Contrat « zéro heure »
Il s'agit d'un emploi sans horaires garantis : le travail est proposé et accepté au cas par cas, par équipe. Ce modèle fait l'objet de pressions réglementaires : au Royaume-Uni, des réformes introduisent le droit à des offres d'heures garanties et à des protections en matière de préavis pour les équipes, les Pays-Bas restreignent les modalités de garde, et plusieurs États membres de l'UE interdisent ou marginalisent ce type d'emploi.
La direction à suivre
Les réformes britanniques en matière de droit du travail obligent les employeurs à proposer un nombre d’heures garanti reflétant les horaires de travail effectifs et à indemniser les annulations de gardes de nuit, transformant ainsi les contrats « zéro heure » d’un outil de flexibilité par défaut en une exception soumise à contrôle.

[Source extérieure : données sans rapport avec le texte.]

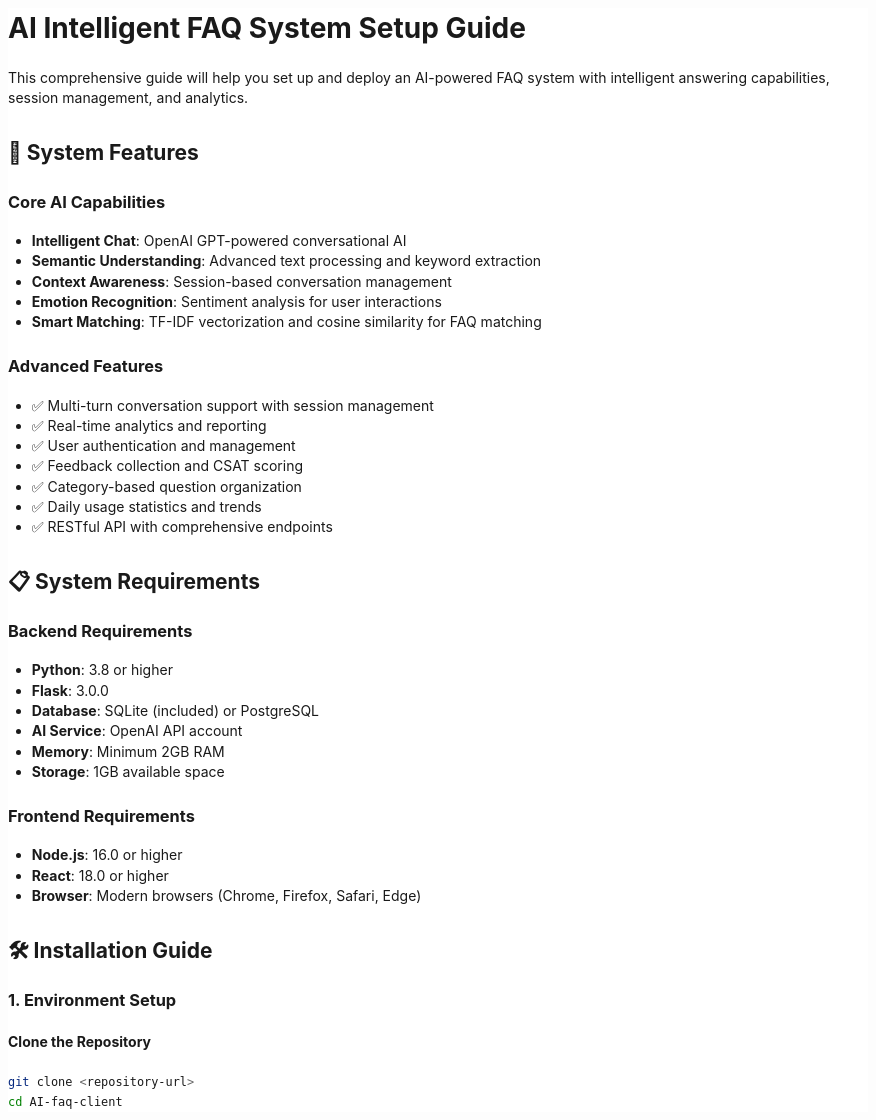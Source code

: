 # AI Intelligent FAQ System Setup Guide

This comprehensive guide will help you set up and deploy an AI-powered FAQ system with intelligent answering capabilities, session management, and analytics.

## 🚀 System Features

### Core AI Capabilities
- **Intelligent Chat**: OpenAI GPT-powered conversational AI
- **Semantic Understanding**: Advanced text processing and keyword extraction
- **Context Awareness**: Session-based conversation management
- **Emotion Recognition**: Sentiment analysis for user interactions
- **Smart Matching**: TF-IDF vectorization and cosine similarity for FAQ matching

### Advanced Features
- ✅ Multi-turn conversation support with session management
- ✅ Real-time analytics and reporting
- ✅ User authentication and management
- ✅ Feedback collection and CSAT scoring
- ✅ Category-based question organization
- ✅ Daily usage statistics and trends
- ✅ RESTful API with comprehensive endpoints

## 📋 System Requirements

### Backend Requirements
- **Python**: 3.8 or higher
- **Flask**: 3.0.0
- **Database**: SQLite (included) or PostgreSQL
- **AI Service**: OpenAI API account
- **Memory**: Minimum 2GB RAM
- **Storage**: 1GB available space

### Frontend Requirements
- **Node.js**: 16.0 or higher
- **React**: 18.0 or higher
- **Browser**: Modern browsers (Chrome, Firefox, Safari, Edge)

## 🛠️ Installation Guide

### 1. Environment Setup

#### Clone the Repository
```bash
git clone <repository-url>
cd AI-faq-client
```
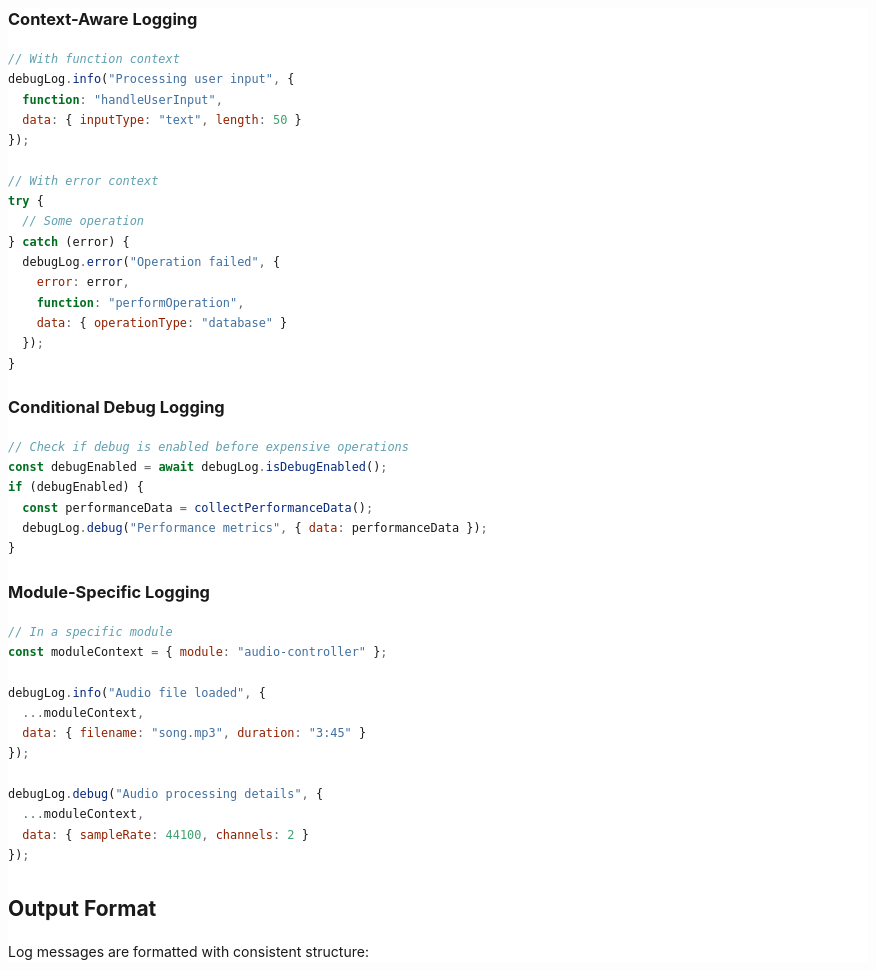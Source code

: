 ### Context-Aware Logging

```javascript
// With function context
debugLog.info("Processing user input", { 
  function: "handleUserInput",
  data: { inputType: "text", length: 50 }
});

// With error context
try {
  // Some operation
} catch (error) {
  debugLog.error("Operation failed", { 
    error: error,
    function: "performOperation",
    data: { operationType: "database" }
  });
}
```

### Conditional Debug Logging

```javascript
// Check if debug is enabled before expensive operations
const debugEnabled = await debugLog.isDebugEnabled();
if (debugEnabled) {
  const performanceData = collectPerformanceData();
  debugLog.debug("Performance metrics", { data: performanceData });
}
```

### Module-Specific Logging

```javascript
// In a specific module
const moduleContext = { module: "audio-controller" };

debugLog.info("Audio file loaded", { 
  ...moduleContext,
  data: { filename: "song.mp3", duration: "3:45" }
});

debugLog.debug("Audio processing details", {
  ...moduleContext,
  data: { sampleRate: 44100, channels: 2 }
});
```

## Output Format

Log messages are formatted with consistent structure:
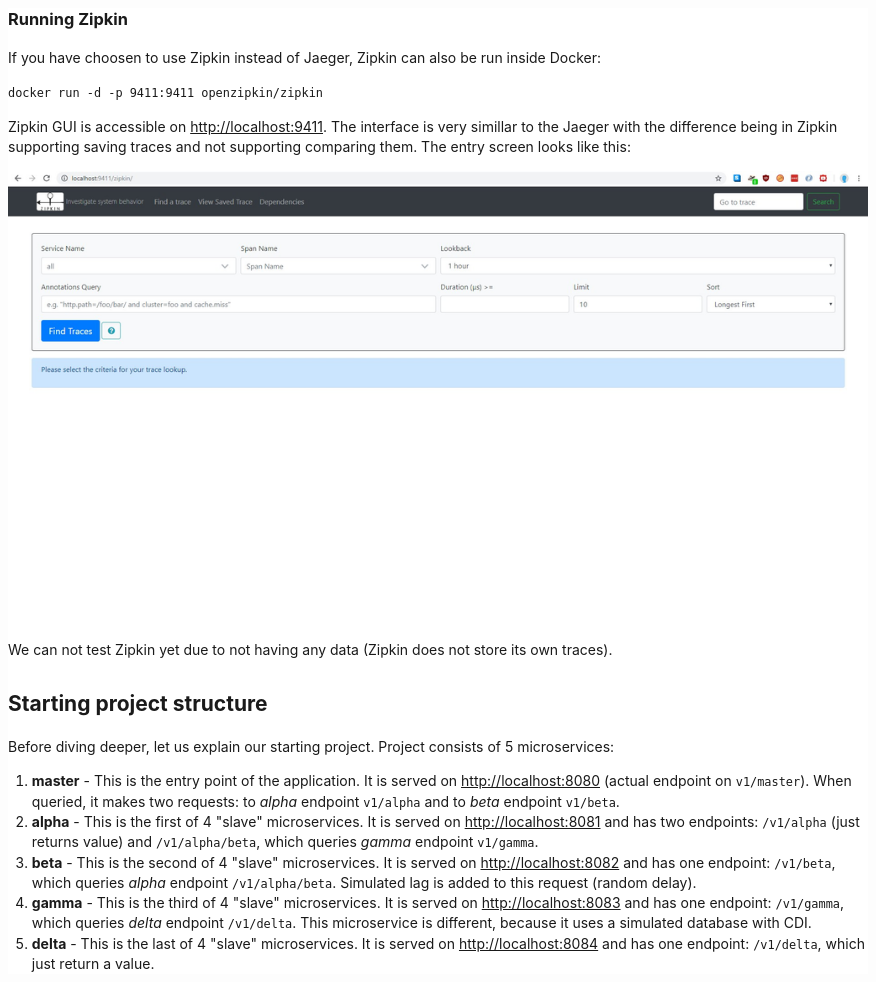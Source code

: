 ### Running Zipkin
If you have choosen to use Zipkin instead of Jaeger, Zipkin can also be run inside Docker:
```
docker run -d -p 9411:9411 openzipkin/zipkin
```

Zipkin GUI is accessible on [http://localhost:9411](http://localhost:9411). The interface is very simillar to the Jaeger with the difference being in Zipkin supporting saving traces and not supporting comparing them. The entry screen looks like this:

![alt text](images/emptysearchzipkin.jpg "Search tab in Jaeger GUI")

We can not test Zipkin yet due to not having any data (Zipkin does not store its own traces).

## Starting project structure
Before diving deeper, let us explain our starting project. 
Project consists of 5 microservices:
1. __master__ - This is the entry point of the application. It is served on [http://localhost:8080](http://localhost:8080) (actual endpoint on `v1/master`). When queried, it makes two requests: to _alpha_ endpoint  `v1/alpha` and to _beta_ endpoint `v1/beta`.
2. __alpha__ - This is the first of 4 "slave" microservices. It is served on [http://localhost:8081](http://localhost:8081) and has two endpoints: `/v1/alpha` (just returns value) and `/v1/alpha/beta`, which queries _gamma_ endpoint `v1/gamma`.
3. __beta__ - This is the second of 4 "slave" microservices. It is served on [http://localhost:8082](http://localhost:8082) and has one endpoint: `/v1/beta`, which queries _alpha_ endpoint `/v1/alpha/beta`. Simulated lag is added to this request (random delay).
4. __gamma__ - This is the third of 4 "slave" microservices. It is served on [http://localhost:8083](http://localhost:8083) and has one endpoint: `/v1/gamma`, which queries _delta_ endpoint `/v1/delta`. This microservice is different, because it uses a simulated database with CDI.
5. __delta__ - This is the last of 4 "slave" microservices. It is served on [http://localhost:8084](http://localhost:8084) and has one endpoint: `/v1/delta`, which just return a value.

Les Pays-Bas imposent déjà la proposition d’un nombre d’heures après douze mois ; les règles de transparence de l’UE ajoutent des obligations de prévisibilité pour le travail à la demande.
Les employeurs qui misent sur une main-d’œuvre flexible combinent de plus en plus souvent le travail à temps partiel avec les heures supplémentaires, les heures annualisées ou le recours à des agences d’intérim et à des pools de salariés externalisés — des structures qui résistent aux réformes. Voir « main-d’œuvre occasionnelle ».
FAQ
Les contrats « zéro heure » sont-ils interdits ?

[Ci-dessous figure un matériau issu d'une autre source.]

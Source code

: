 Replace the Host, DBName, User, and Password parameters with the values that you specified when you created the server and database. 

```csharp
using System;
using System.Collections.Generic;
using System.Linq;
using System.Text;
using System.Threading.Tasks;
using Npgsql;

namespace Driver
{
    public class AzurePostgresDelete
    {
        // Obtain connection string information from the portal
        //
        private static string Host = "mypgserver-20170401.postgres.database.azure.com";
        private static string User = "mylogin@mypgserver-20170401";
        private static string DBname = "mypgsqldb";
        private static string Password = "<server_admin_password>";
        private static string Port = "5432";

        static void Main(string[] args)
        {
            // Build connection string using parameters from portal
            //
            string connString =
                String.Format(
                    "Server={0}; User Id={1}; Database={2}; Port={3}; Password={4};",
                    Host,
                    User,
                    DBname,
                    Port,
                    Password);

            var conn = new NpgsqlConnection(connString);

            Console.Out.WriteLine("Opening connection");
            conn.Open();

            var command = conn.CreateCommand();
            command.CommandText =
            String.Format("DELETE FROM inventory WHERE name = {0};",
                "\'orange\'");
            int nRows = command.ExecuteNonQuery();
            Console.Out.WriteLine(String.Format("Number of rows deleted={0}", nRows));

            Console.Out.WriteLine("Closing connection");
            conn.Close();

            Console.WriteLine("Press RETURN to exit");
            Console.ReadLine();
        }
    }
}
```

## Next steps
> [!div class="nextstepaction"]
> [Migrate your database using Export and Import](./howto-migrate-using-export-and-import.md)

Pas de manière générale, mais avec des nuances : des interdictions existent dans certains États, tandis que le Royaume-Uni et les Pays-Bas ont mis en place une réglementation visant à garantir la conversion en contrats à heures fixes. Les contrats « zéro heure » conformes à la réglementation sont, par nature, appelés à être de courte durée : il faut analyser les tendances, proposer des heures de travail ou restructurer les contrats.

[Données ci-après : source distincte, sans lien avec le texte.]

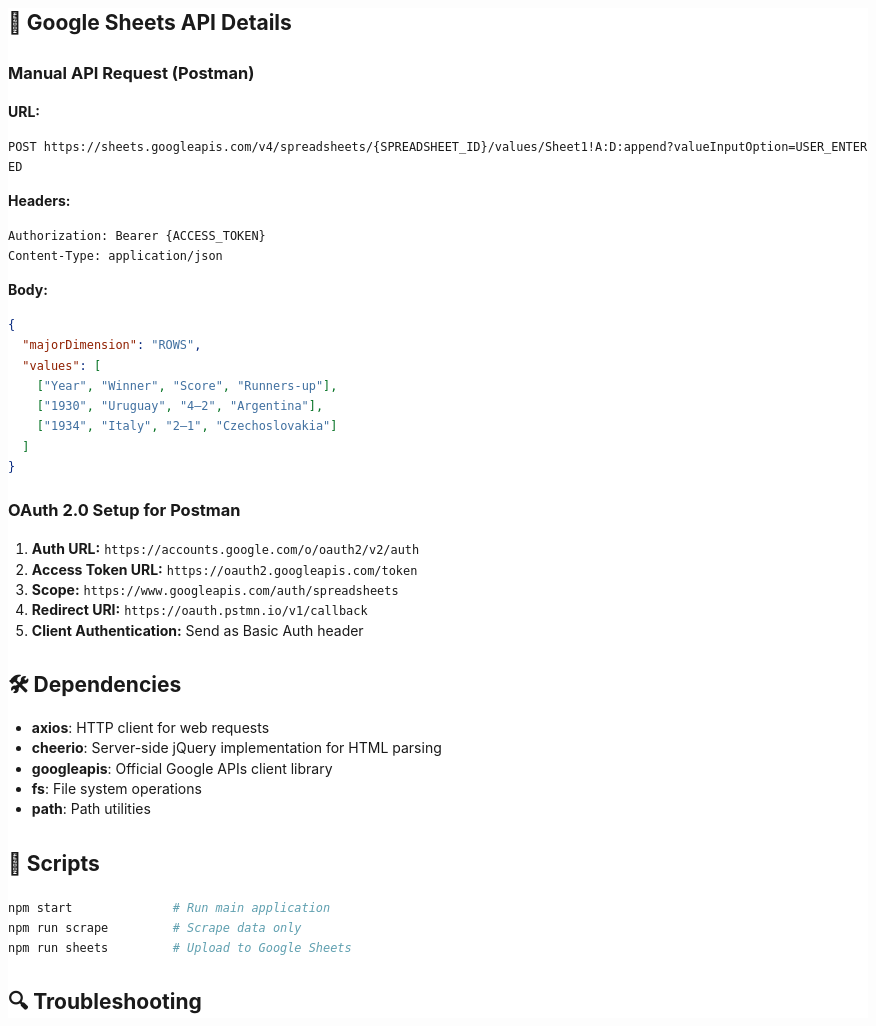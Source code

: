 ## 🔌 Google Sheets API Details

### Manual API Request (Postman)

**URL:**
```
POST https://sheets.googleapis.com/v4/spreadsheets/{SPREADSHEET_ID}/values/Sheet1!A:D:append?valueInputOption=USER_ENTERED
```

**Headers:**
```
Authorization: Bearer {ACCESS_TOKEN}
Content-Type: application/json
```

**Body:**
```json
{
  "majorDimension": "ROWS",
  "values": [
    ["Year", "Winner", "Score", "Runners-up"],
    ["1930", "Uruguay", "4–2", "Argentina"],
    ["1934", "Italy", "2–1", "Czechoslovakia"]
  ]
}
```

### OAuth 2.0 Setup for Postman

1. **Auth URL:** `https://accounts.google.com/o/oauth2/v2/auth`
2. **Access Token URL:** `https://oauth2.googleapis.com/token`
3. **Scope:** `https://www.googleapis.com/auth/spreadsheets`
4. **Redirect URI:** `https://oauth.pstmn.io/v1/callback`
5. **Client Authentication:** Send as Basic Auth header

## 🛠️ Dependencies

- **axios**: HTTP client for web requests
- **cheerio**: Server-side jQuery implementation for HTML parsing
- **googleapis**: Official Google APIs client library
- **fs**: File system operations
- **path**: Path utilities

## 📝 Scripts

```bash
npm start              # Run main application
npm run scrape         # Scrape data only
npm run sheets         # Upload to Google Sheets
```

## 🔍 Troubleshooting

Les travailleurs sous contrat « zéro heure » bénéficient-ils d'avantages sociaux ?
De plus en plus, oui, au prorata : accumulation des droits aux congés en fonction des heures travaillées, indemnités légales de maladie lorsque les seuils sont atteints, affiliation automatique au régime de retraite sur la base des revenus éligibles. « Pas d'heures » ne signifie pas « pas de droits » : le service de paie doit gérer correctement l'accumulation des droits dans le cas d'horaires irréguliers.